■ What is expected ■
Skip every image and restate the data word for word.

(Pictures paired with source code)
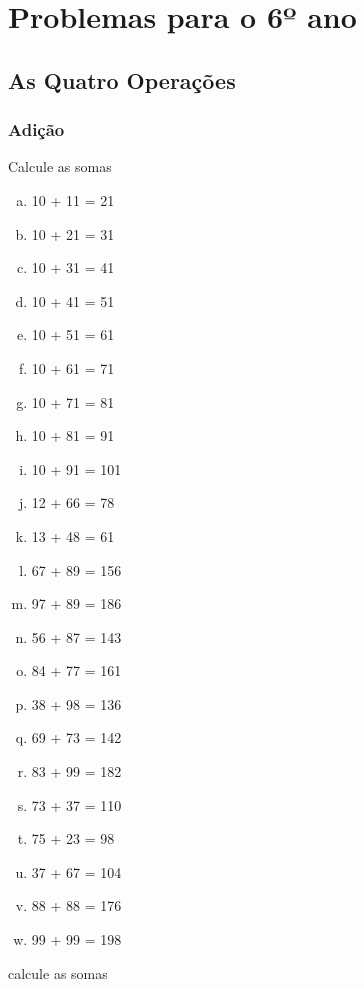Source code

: 
\chapter{Problemas para o 6º ano}
\section{As Quatro Operações}
\subsection{Adição}


\item Calcule as somas
\begin{multicols}{4}
\begin{enumerate}[a)]
	\item 10 + 11 = 21
	\item 10 + 21 = 31
	\item 10 + 31 = 41
	\item 10 + 41 = 51
	\item 10 + 51 = 61
	\item 10 + 61 = 71
	\item 10 + 71 = 81
	\item 10 + 81 = 91
	\item 10 + 91 = 101
	\item 12 + 66 = 78
	\item 13 + 48 = 61
	\item 67 + 89 = 156
	\item 97 + 89 = 186
	\item 56 + 87 = 143
	\item 84 + 77 = 161
	\item 38 + 98 = 136
	\item 69 + 73 = 142
	\item 83 + 99 = 182
	\item 73 + 37 = 110
	\item 75 + 23 = 98
	\item 37 + 67 = 104
	\item 88 + 88 = 176
	\item 99 + 99 = 198
\end{enumerate}
\end{multicols}

\item calcule as somas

■ Solution for this problem ■
Source code

: 
\chapter{Problemas para o 6º ano}
\section{As Quatro Operações}
\subsection{Adição}


\item Calcule as somas
\begin{multicols}{4}
\begin{enumerate}[a)]
	\item 10 + 11 = 21
	\item 10 + 21 = 31
	\item 10 + 31 = 41
	\item 10 + 41 = 51
	\item 10 + 51 = 61
	\item 10 + 61 = 71
	\item 10 + 71 = 81
	\item 10 + 81 = 91
	\item 10 + 91 = 101
	\item 12 + 66 = 78
	\item 13 + 48 = 61
	\item 67 + 89 = 156
	\item 97 + 89 = 186
	\item 56 + 87 = 143
	\item 84 + 77 = 161
	\item 38 + 98 = 136
	\item 69 + 73 = 142
	\item 83 + 99 = 182
	\item 73 + 37 = 110
	\item 75 + 23 = 98
	\item 37 + 67 = 104
	\item 88 + 88 = 176
	\item 99 + 99 = 198
\end{enumerate}
\end{multicols}

\item calcule as somas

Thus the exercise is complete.